(Pictures paired with source code)
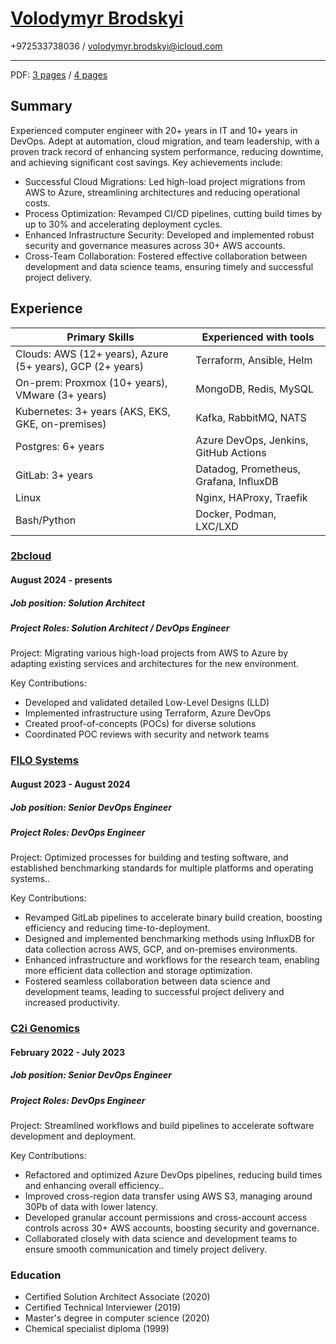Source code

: # [Volodymyr Brodskyi](https://www.linkedin.com/in/vbrodskyi/)

+972533738036 / <volodymyr.brodskyi@icloud.com>

---
PDF: [3 pages](./volodymyr_brodsky_3p_CV.pdf) / [4 pages](./volodymyr_brodsky_4p_CV.pdf)

## Summary

Experienced computer engineer with 20+ years in IT and 10+ years in DevOps. Adept at automation, cloud migration, and team leadership, with a proven track record of enhancing system performance, reducing downtime, and achieving significant cost savings. Key achievements include:

- Successful Cloud Migrations: Led high-load project migrations from AWS to Azure, streamlining architectures and reducing operational costs.
- Process Optimization: Revamped CI/CD pipelines, cutting build times by up to 30% and accelerating deployment cycles.
- Enhanced Infrastructure Security: Developed and implemented robust security and governance measures across 30+ AWS accounts.
- Cross-Team Collaboration: Fostered effective collaboration between development and data science teams, ensuring timely and successful project delivery.

## Experience

| Primary Skills                                            | Experienced with tools                 |
| --------------------------------------------------------- | -------------------------------------- |
| Clouds: AWS (12+ years), Azure (5+ years), GCP (2+ years) | Terraform, Ansible, Helm               |
| On-prem: Proxmox (10+ years), VMware (3+ years)           | MongoDB, Redis, MySQL                  |
| Kubernetes: 3+ years (AKS, EKS, GKE, on-premises)         | Kafka, RabbitMQ, NATS                  |
| Postgres: 6+ years                                        | Azure DevOps, Jenkins, GitHub Actions  |
| GitLab: 3+ years                                          | Datadog, Prometheus, Grafana, InfluxDB |
| Linux                                                     | Nginx, HAProxy, Traefik                |
| Bash/Python                                               | Docker, Podman, LXC/LXD                |

### [2bcloud](https://2bcloud.io)

#### August 2024 - presents

##### Job position: Solution Architect

##### Project Roles: Solution Architect / DevOps Engineer

Project: Migrating various high-load projects from AWS to Azure by adapting existing services and architectures for the new environment.

Key Contributions:

- Developed and validated detailed Low-Level Designs (LLD)
- Implemented infrastructure using Terraform, Azure DevOps
- Created proof-of-concepts (POCs) for diverse solutions
- Coordinated POC reviews with security and network teams

### [FILO Systems](https://filo.systems)

#### August 2023 - August 2024

##### Job position: Senior DevOps Engineer

##### Project Roles: DevOps Engineer

Project: Optimized processes for building and testing software, and established benchmarking standards for multiple platforms and operating systems..

Key Contributions:

- Revamped GitLab pipelines to accelerate binary build creation, boosting efficiency and reducing time-to-deployment.
- Designed and implemented benchmarking methods using InfluxDB for data collection across AWS, GCP, and on-premises environments.
- Enhanced infrastructure and workflows for the research team, enabling more efficient data collection and storage optimization.
- Fostered seamless collaboration between data science and development teams, leading to successful project delivery and increased productivity.

### [C2i Genomics](https://c2i-genomics.com)

#### February 2022 - July 2023

##### Job position: Senior DevOps Engineer

##### Project Roles: DevOps Engineer

Project: Streamlined workflows and build pipelines to accelerate software development and deployment.

Key Contributions:

- Refactored and optimized Azure DevOps pipelines, reducing build times and enhancing overall efficiency..
- Improved cross-region data transfer using AWS S3, managing around 30Pb of data with lower latency.
- Developed granular account permissions and cross-account access controls across 30+ AWS accounts, boosting security and governance.
- Collaborated closely with data science and development teams to ensure smooth communication and timely project delivery.

### Education

- Certified Solution Architect Associate (2020)
- Certified Technical Interviewer (2019)
- Master's degree in computer science (2020)
- Chemical specialist diploma (1999)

--- About this exercise ---
Tally the lines of the records holding the word "Revamped", then state only the tally.

--- Solution for this problem ---
2